[Dataset excerpts]
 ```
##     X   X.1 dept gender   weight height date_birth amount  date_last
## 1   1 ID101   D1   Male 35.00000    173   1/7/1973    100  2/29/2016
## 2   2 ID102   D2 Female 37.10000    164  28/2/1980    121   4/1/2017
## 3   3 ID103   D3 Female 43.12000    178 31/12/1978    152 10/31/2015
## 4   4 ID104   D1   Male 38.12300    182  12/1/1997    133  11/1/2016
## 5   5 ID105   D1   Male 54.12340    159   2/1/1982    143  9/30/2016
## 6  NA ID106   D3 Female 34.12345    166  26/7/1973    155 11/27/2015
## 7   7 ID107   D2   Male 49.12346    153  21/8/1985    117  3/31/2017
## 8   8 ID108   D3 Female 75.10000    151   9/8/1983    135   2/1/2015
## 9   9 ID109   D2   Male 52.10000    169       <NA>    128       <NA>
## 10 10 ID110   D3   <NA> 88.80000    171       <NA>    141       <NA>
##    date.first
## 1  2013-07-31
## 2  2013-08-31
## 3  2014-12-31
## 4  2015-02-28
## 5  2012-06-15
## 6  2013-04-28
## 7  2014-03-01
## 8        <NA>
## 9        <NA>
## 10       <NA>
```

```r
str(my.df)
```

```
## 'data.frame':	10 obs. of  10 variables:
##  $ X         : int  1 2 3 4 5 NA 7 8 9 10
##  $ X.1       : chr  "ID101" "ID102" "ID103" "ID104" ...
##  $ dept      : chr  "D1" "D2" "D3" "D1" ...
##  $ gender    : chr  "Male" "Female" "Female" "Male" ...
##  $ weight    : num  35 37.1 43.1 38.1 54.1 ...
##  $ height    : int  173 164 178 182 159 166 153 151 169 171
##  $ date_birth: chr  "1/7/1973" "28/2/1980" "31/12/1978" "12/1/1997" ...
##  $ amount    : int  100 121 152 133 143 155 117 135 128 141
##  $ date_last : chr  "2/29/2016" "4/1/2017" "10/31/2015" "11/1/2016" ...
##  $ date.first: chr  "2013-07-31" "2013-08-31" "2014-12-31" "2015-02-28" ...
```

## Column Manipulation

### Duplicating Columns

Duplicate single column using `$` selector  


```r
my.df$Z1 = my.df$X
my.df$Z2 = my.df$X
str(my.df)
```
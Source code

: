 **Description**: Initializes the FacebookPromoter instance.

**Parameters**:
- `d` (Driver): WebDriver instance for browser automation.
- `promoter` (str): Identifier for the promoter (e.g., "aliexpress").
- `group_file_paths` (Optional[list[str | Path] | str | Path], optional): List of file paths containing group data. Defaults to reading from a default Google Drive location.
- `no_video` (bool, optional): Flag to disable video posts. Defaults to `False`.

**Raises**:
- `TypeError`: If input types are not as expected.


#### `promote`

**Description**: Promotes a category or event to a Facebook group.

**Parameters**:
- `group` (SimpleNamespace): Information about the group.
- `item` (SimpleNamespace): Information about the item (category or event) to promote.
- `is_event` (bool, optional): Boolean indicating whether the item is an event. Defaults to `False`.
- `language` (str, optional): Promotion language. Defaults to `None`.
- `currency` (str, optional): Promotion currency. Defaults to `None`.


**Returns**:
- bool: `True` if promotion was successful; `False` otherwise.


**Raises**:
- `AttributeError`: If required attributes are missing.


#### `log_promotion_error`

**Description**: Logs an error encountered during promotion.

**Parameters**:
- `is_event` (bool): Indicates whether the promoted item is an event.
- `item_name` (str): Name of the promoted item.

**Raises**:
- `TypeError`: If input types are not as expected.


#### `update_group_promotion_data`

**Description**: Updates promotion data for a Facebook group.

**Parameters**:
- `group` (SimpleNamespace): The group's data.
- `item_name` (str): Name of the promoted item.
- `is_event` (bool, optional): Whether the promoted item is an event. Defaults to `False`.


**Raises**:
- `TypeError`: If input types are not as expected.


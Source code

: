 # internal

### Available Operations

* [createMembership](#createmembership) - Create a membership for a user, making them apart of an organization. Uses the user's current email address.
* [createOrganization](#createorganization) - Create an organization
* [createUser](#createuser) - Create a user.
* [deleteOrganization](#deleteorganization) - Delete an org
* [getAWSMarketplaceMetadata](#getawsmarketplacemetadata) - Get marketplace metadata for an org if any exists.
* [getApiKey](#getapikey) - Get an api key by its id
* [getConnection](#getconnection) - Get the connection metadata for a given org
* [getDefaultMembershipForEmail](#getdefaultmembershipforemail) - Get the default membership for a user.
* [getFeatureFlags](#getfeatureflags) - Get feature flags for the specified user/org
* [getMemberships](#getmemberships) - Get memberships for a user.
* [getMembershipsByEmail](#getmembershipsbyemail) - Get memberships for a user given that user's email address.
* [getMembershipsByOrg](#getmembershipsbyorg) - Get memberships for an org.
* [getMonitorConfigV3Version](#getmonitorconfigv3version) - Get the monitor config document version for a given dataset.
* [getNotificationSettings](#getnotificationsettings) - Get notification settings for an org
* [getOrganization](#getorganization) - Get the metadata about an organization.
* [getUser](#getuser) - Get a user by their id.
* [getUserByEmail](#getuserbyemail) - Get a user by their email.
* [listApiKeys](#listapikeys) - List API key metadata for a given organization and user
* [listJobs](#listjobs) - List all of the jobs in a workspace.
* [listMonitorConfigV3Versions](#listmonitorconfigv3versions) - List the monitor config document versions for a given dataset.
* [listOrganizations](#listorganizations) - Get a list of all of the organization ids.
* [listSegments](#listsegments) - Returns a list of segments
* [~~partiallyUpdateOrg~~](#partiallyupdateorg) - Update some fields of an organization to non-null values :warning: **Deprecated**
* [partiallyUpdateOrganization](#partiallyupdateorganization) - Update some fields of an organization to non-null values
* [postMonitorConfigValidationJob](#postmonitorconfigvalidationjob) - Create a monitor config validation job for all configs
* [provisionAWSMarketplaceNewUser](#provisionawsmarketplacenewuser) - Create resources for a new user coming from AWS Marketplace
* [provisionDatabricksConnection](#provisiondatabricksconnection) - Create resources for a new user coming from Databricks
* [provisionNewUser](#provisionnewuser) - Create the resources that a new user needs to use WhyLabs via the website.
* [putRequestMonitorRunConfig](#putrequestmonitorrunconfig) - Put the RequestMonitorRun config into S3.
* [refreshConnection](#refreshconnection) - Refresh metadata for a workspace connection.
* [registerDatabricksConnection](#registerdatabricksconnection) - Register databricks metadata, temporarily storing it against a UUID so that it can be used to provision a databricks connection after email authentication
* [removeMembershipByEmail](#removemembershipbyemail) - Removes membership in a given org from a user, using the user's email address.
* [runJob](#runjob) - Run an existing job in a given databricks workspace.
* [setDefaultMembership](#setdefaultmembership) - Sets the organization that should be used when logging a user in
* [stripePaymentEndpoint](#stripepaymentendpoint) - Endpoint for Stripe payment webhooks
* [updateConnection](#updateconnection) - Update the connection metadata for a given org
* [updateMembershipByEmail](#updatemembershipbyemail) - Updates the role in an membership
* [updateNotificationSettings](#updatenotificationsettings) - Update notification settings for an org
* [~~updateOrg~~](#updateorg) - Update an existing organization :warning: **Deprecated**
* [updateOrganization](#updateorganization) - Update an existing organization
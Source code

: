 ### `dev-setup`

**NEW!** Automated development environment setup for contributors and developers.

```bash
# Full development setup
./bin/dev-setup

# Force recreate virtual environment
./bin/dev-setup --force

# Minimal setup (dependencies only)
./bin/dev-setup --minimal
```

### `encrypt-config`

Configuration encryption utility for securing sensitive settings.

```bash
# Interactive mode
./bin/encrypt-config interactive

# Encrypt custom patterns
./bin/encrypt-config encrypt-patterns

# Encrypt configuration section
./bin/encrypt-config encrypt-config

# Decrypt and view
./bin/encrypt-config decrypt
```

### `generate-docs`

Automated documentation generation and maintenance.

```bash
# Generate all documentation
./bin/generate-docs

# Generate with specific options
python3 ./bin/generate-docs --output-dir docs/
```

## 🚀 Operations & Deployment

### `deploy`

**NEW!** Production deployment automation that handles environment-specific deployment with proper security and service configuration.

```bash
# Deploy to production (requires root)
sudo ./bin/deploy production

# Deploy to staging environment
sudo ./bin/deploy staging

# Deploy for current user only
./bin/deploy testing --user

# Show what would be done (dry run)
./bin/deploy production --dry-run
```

Your instructions: Answer with a single number, the count of lines in the data that contain "values".

Answer for the task: 2